I’m working on adding custom attributes to my model’s tokens so that they can be used as extra features to train the NER. I was looking at spaCy’s documentation and figured out I could add them like this and/or like this.
My question is, will prodigy take into account this extra attribute when choosing the most relevant samples and updating the model?
No, spaCy's NER model currently uses the NORM, PREFIX, SUFFIX and SHAPE attributes as its features. Custom attributes are not used, because they can contain pretty much any arbitrary information – so spaCy has no way of knowing what is relevant and what isn't, or how the custom attributes relate to the data.
One thing you could do pretty easily, however, is to use custom attributes to influence the selection of relevant examples. By default, ner.teach uses uncertainty sampling, which is implemented via the prefer_uncertain sorter. Sorter functions take a stream of (score, example) tuples and yield a stream of sorted annotation tasks, based on the score. So instead of using the built-in model to score the examples, you can implement your own function that takes custom attributes into account. Here's a simplified example:
def get_stream(stream):
for eg in stream:
doc = nlp(eg['text']) # process the example text with spaCy
score = doc._.custom_score # get a score from your custom attribute
yield (score, eg)
stream = prefer_uncertain(get_stream(stream)) # sort stream
Of course, how useful any of this will be depends on what you're trying to do.

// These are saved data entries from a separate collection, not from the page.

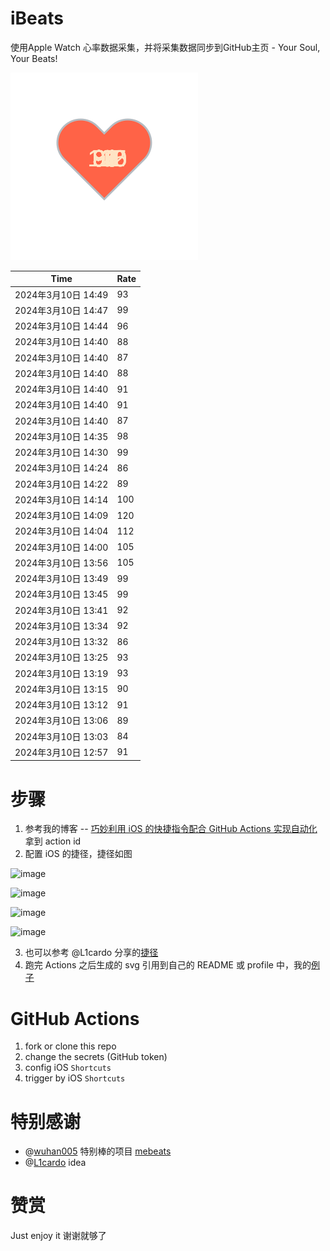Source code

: # iBeats
使用Apple Watch 心率数据采集，并将采集数据同步到GitHub主页 - Your Soul, Your Beats!

![](./files/heart.svg)

<!--START_SECTION:my_heart_rate-->
| Time | Rate | 
 | ---- | ---- | 
| 2024年3月10日 14:49 | 93 |
| 2024年3月10日 14:47 | 99 |
| 2024年3月10日 14:44 | 96 |
| 2024年3月10日 14:40 | 88 |
| 2024年3月10日 14:40 | 87 |
| 2024年3月10日 14:40 | 88 |
| 2024年3月10日 14:40 | 91 |
| 2024年3月10日 14:40 | 91 |
| 2024年3月10日 14:40 | 87 |
| 2024年3月10日 14:35 | 98 |
| 2024年3月10日 14:30 | 99 |
| 2024年3月10日 14:24 | 86 |
| 2024年3月10日 14:22 | 89 |
| 2024年3月10日 14:14 | 100 |
| 2024年3月10日 14:09 | 120 |
| 2024年3月10日 14:04 | 112 |
| 2024年3月10日 14:00 | 105 |
| 2024年3月10日 13:56 | 105 |
| 2024年3月10日 13:49 | 99 |
| 2024年3月10日 13:45 | 99 |
| 2024年3月10日 13:41 | 92 |
| 2024年3月10日 13:34 | 92 |
| 2024年3月10日 13:32 | 86 |
| 2024年3月10日 13:25 | 93 |
| 2024年3月10日 13:19 | 93 |
| 2024年3月10日 13:15 | 90 |
| 2024年3月10日 13:12 | 91 |
| 2024年3月10日 13:06 | 89 |
| 2024年3月10日 13:03 | 84 |
| 2024年3月10日 12:57 | 91 |

<!--END_SECTION:my_heart_rate-->

# 步骤
1. 参考我的博客 -- [巧妙利用 iOS 的快捷指令配合 GitHub Actions 实现自动化](https://github.com/yihong0618/gitblog/issues/198) 拿到 action id
2. 配置 iOS 的捷径，捷径如图

![image](https://user-images.githubusercontent.com/15976103/122154218-0db0b480-ce97-11eb-93bb-5aec07c558dc.png)

![image](https://user-images.githubusercontent.com/15976103/122154236-186b4980-ce97-11eb-8e4b-70551a0391ae.png)

![image](https://user-images.githubusercontent.com/15976103/122154268-2d47dd00-ce97-11eb-902e-3acf292265a9.png)

![image](https://user-images.githubusercontent.com/15976103/122174055-fa144680-ceb4-11eb-9be2-3eb83cd516f7.png)

3. 也可以参考 @L1cardo 分享的[捷径](https://www.icloud.com/shortcuts/6ab6047b459c41ad822ad6b94b1c03d4)
4. 跑完 Actions 之后生成的 svg 引用到自己的 README 或 profile 中，我的[例子](https://github.com/yihong0618) 

# GitHub Actions

1. fork or clone this repo
2. change the secrets (GitHub token)
3. config iOS `Shortcuts` 
4. trigger by iOS `Shortcuts`

# 特别感谢
- @[wuhan005](https://github.com/wuhan005) 特别棒的项目 [mebeats](https://github.com/wuhan005/mebeats)
- @[L1cardo](https://github.com/L1cardo) idea

# 赞赏
Just enjoy it
谢谢就够了
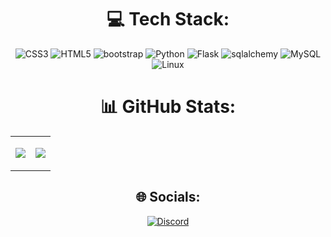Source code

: <div align="center">

  
# 💻 Tech Stack:

![CSS3](https://img.shields.io/badge/css3-%231572B6.svg?style=for-the-badge&logo=css3&logoColor=white) ![HTML5](https://img.shields.io/badge/html5-%23E34F26.svg?style=for-the-badge&logo=html5&logoColor=white) ![bootstrap](https://img.shields.io/badge/Bootstrap-563D7C?style=for-the-badge&logo=bootstrap&logoColor=white) ![Python](https://img.shields.io/badge/python-3670A0?style=for-the-badge&logo=python&logoColor=ffdd54) ![Flask](https://img.shields.io/badge/flask-%23000.svg?style=for-the-badge&logo=flask&logoColor=white) ![sqlalchemy](https://img.shields.io/badge/sqlalchemy-red?style=for-the-badge&logo=python&logoColor=white) ![MySQL](https://img.shields.io/badge/mysql-4479A1.svg?style=for-the-badge&logo=mysql&logoColor=white) ![Linux](https://img.shields.io/badge/Linux-white?style=for-the-badge&logo=linux&logoColor=black)


# 📊 GitHub Stats:
<div class="teste">
<table>

 <td>
   
![](https://github-readme-streak-stats.herokuapp.com/?user=LUCVICTOR&theme=dark&hide_border=false)<br/>

</td>
 <td>
   
![](https://github-readme-stats.vercel.app/api/top-langs/?username=LUCVICTOR&theme=dark&hide_border=false&include_all_commits=true&count_private=true&layout=compact) 
  
</td>

</table>
</div>


## 🌐 Socials:

[![Discord](https://img.shields.io/badge/Discord-%237289DA.svg?logo=discord&logoColor=white)](https://discord.gg/lucasniilista)
</div>
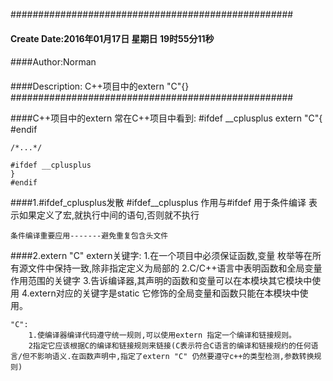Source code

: ###################################################
#### Create Date:2016年01月17日 星期日 19时55分11秒
####
####Author:Norman
####
####Description: C++项目中的extern "C"{}
###################################################

####C++项目中的extern
    常在C++项目中看到:
    #ifdef __cplusplus
    extern "C"{
    #endif

    /*...*/

    #ifdef __cplusplus
    }
    #endif

####1.#ifdef_cplusplus发散
    #ifdef__cplusplus 作用与#ifdef 用于条件编译
    表示如果定义了宏,就执行中间的语句,否则就不执行

    条件编译重要应用-------避免重复包含头文件

####2.extern "C"
    extern关键字:
        1.在一个项目中必须保证函数,变量 枚举等在所有源文件中保持一致,除非指定定义为局部的
        2.C/C++语言中表明函数和全局变量作用范围的关键字
        3.告诉编译器,其声明的函数和变量可以在本模块其它模块中使用
        4.extern对应的关键字是static 它修饰的全局变量和函数只能在本模块中使用。

    "C":
        1.使编译器编译代码遵守统一规则,可以使用extern 指定一个编译和链接规则。
        2指定它应该根据C的编译和链接规则来链接(C表示符合C语言的编译和链接规约的任何语言/但不影响语义.在函数声明中,指定了extern "C" 仍然要遵守c++的类型检测,参数转换规则)
        
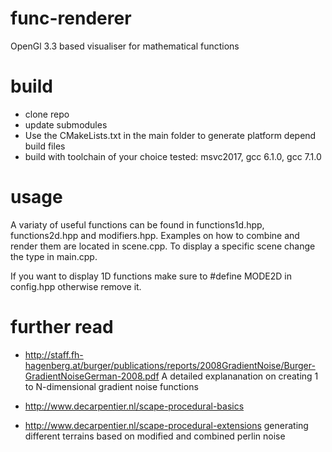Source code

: # func-renderer
OpenGl 3.3 based visualiser for mathematical functions

# build
* clone repo
* update submodules
* Use the CMakeLists.txt in the main folder to generate platform depend build files
* build with toolchain of your choice
tested: msvc2017, gcc 6.1.0, gcc 7.1.0

# usage
A variaty of useful functions can be found in functions1d.hpp, functions2d.hpp and modifiers.hpp.
Examples on how to combine and render them are located in scene.cpp.
To display a specific scene change the type in main.cpp.

If you want to display 1D functions make sure to #define MODE2D in config.hpp
otherwise remove it.

# further read
* http://staff.fh-hagenberg.at/burger/publications/reports/2008GradientNoise/Burger-GradientNoiseGerman-2008.pdf
A detailed explananation on creating 1 to N-dimensional gradient noise functions

* http://www.decarpentier.nl/scape-procedural-basics
* http://www.decarpentier.nl/scape-procedural-extensions
generating different terrains based on modified and combined perlin noise
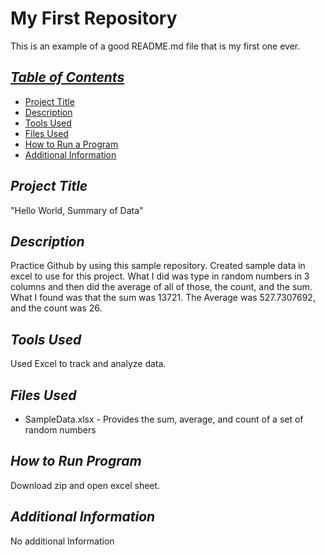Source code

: # **My First Repository**
This is an example of a good README.md file that is my first one ever.

## <ins>_Table of Contents_<ins>

- [Project Title](#project-title)
- [Description](#description)
- [Tools Used](#tools-used)
- [Files Used](#files-used)
- [How to Run a Program](#how-to-run-program)
- [Additional Information](#additional-information)

## _Project Title_

"Hello World, Summary of Data"

## _Description_

Practice Github by using this sample repository. Created sample data in excel to use for this project. What I did was type in random numbers in 3 columns and then did the average of all of those, the count, and the sum. What I found was that the sum was 13721. The Average was 527.7307692, and the count was 26.


## _Tools Used_

Used Excel to track and analyze data.

## _Files Used_

- SampleData.xlsx - Provides the sum, average, and count of a set of random numbers

## _How to Run Program_

Download zip and open excel sheet. 

## _Additional Information_

No additional Information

So, if I understood correctly, if I manage to get spaCy’s NER to take into account this extra feature and did something like using the model first on the data and choose the samples with the lowest confidence instead of prefer_uncertain and the model’s update function somehow uses the new feature also (whether by default behavior or via a custom update function) I could still use prodigy?
Yes, exactly – it would even work if your model wasn’t a spaCy / Thinc model but, say, a PyTorch or TensorFlow model. If you’re using Prodigy with a spaCy model, all feature extraction happens in spaCy – so if you get your spaCy to use your custom features, Prodigy will go along with that. (As far as Prodigy is concerned, it’s simply asking spaCy for a score.)
To implement a custom solution, all you need is two functions like this:
def predict(stream):
for eg in stream:
score = YOUR_MODEL.predict(eg['text'])
yield (score, eg)
def update(examples):
loss = YOUR_MODEL.update(examples)
return loss